February 19, 2014 – This month marked the end of my maternity leave and the start of Lennon’s time in child care. As a mom whose day job focuses on early childhood public policy issues, I am familiar with the ins and outs of what a high quality child care provider looks like and subsequently, what that means for costs. As we were shopping around for child care providers; I, of course, was asking about Great Start to Quality ratings, curriculum, whether programs utilized a lower teacher-to-baby ratio than required by state licensing, and other questions that a typical parent searching for child care might not think to ask. Lennon now spends a couple days a week in a NAEYC accredited, five-star rated program that we all love. And our monthly finances have taken a significant hit to reflect that.
I say this because at the same time that Lennon was embarking on his child care experiences, Governor Snyder made some recommendations to strengthen Michigan’s public child care subsidy system – the Child Development and Care (CDC) program – in his budget presentation early this month. One of his recommendations is to provide tiered reimbursement rates such that higher quality child care providers would receive a higher rate. In theory, this is a step in the right direction since higher quality care is more expensive. However, if you take a step back and look at the CDC program, you’ll see that this is a positive recommendation built upon a very weak structure.
For Lennon’s child care, we pay a monthly fee for his spot at the center. In fact, his child care center doesn’t even accept payment on an hourly, daily, or weekly rate because they know that they need to rely on a certain amount of revenue each month to maintain the operations of their quality program. For families who rely on the state’s child care subsidy, providers are reimbursed on an hourly rate. Clearly this makes it extremely challenging for child care providers to support their businesses if they have to depend on on a less reliable hourly payment based on attendance.
Additionally, Michigan’s reimbursement rates are pitifully low, making it impossible for a low-income family who relies on the child care subsidy to afford a high quality program. The current rate for an infant to attend a 5-star rated program in a child care center is $3.75 an hour. Governor Snyder is proposing to increase that rate to $4.00 an hour for 3-star rated programs, $4.25 an hour for 4-star rated programs, and $4.50 an hour for 5-star rated programs. Finding a high quality child care provider willing to accept $4.50 an hour to care for an infant is pretty much impossible. For the very low-income families who are eligible for the CDC program, paying the difference between the subsidy and the true cost of care would be extremely challenging if not impossible.

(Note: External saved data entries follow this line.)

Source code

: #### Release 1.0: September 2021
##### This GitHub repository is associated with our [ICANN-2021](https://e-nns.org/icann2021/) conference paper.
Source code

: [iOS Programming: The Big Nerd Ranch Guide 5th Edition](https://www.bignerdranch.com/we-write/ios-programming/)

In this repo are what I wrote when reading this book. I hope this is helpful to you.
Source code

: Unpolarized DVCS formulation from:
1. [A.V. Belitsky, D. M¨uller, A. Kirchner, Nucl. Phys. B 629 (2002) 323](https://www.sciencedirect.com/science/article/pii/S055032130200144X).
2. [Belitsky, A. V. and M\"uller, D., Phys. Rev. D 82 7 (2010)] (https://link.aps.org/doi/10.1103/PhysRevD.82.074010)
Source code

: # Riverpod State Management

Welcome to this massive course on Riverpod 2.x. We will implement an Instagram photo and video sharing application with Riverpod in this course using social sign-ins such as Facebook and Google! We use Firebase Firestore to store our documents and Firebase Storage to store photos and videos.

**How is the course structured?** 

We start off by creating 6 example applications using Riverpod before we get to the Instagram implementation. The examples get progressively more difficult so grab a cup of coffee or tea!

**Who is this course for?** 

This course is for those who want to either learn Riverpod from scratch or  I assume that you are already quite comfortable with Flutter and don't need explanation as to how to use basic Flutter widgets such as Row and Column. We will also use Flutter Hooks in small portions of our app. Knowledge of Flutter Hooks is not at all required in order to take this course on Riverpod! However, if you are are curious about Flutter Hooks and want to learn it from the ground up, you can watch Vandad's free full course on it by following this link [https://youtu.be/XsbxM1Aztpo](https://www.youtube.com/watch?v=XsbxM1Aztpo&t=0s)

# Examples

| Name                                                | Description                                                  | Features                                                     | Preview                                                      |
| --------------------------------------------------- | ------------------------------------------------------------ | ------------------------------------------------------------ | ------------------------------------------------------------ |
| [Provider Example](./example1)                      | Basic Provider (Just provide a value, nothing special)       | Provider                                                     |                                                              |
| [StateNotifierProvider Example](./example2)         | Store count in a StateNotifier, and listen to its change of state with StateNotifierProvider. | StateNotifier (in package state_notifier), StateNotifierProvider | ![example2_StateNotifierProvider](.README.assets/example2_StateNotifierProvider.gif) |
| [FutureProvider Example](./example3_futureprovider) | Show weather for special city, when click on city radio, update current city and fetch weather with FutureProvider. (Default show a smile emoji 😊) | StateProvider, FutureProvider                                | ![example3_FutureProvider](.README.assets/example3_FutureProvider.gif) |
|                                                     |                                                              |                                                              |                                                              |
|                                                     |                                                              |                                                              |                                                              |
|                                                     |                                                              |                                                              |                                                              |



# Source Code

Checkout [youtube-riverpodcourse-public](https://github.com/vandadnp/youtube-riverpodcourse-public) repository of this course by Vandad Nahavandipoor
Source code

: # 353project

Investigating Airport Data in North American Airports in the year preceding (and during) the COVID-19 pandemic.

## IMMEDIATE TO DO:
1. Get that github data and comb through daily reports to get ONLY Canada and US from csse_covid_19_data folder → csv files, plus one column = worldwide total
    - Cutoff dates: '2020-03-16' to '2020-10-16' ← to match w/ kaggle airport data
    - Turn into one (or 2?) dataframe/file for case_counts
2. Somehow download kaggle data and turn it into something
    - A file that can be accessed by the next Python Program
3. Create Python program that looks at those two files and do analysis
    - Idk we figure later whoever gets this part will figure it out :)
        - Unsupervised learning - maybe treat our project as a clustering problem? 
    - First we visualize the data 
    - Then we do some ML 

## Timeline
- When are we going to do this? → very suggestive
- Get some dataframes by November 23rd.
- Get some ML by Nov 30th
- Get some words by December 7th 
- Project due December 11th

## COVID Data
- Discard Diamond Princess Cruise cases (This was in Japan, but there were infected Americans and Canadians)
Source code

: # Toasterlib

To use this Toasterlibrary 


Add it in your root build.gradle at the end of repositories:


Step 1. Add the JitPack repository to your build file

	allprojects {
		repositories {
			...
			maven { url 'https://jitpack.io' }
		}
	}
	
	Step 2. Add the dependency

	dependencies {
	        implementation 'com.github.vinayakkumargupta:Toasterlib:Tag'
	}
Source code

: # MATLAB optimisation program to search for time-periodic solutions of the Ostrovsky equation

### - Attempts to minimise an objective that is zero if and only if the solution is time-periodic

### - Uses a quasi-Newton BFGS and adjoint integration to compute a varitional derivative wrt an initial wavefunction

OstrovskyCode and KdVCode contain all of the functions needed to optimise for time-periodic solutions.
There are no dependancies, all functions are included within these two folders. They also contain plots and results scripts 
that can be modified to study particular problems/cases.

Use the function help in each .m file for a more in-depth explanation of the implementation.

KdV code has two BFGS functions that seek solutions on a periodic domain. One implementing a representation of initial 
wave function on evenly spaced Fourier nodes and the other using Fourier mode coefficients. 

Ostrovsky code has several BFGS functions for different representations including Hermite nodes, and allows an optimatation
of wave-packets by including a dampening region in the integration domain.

What does this mean? While tiered reimbursement is a positive step, Michigan must also restructure its payment system to better support parents and providers. Not only do we need to address our hourly reimbursement system, but we also need to take a closer look at the reimbursement rates and what the marketplace demands.
Another one of Governor Snyder’s recommended changes to the CDC program is to increase the number of reimbursable hours from 80 to 90 hours in a two-week period. This is a step in the right direction but continues to fall short. At Lennon’s child care center – understanding that most full-time individuals work at least 8.5 hours a day once you factor in a lunch break, and that parents need time to travel to and from their workplace to the center – they allow parents to leave their children in care for up to 9.5 hours each day. At that rate, we could access 95 hours of child care in a two-week period. If I had to work multiple jobs to support my family, I would clearly need more hours of child care. So while the Governor’s recommendation moves the state towards better supporting full-time working parents, it continues to fall short of the realities of what parents need. Michigan should look to what many states have done and have no cap on the maximum number of subsidized child care hours that our state’s lowest-income working families can access.
In a nutshell, I’m glad to see the Governor begin to take a closer look at the CDC program and to move Michigan towards better supporting low income families. These small steps are steps in the right direction. However, to truly support families, we must consider more significant shifts to the structure of the CDC program. While I feel fortunate to be able to send Lennon to a high quality child care program that provides a nurturing environment that promotes healthy development and early learning, I know that the children who could benefit the most from his program are the ones who likely can’t access it. Michigan must do more to ensure that our state’s most challenged young children can benefit from high quality child care experiences – the quality experiences that can ensure all children have a great start in life.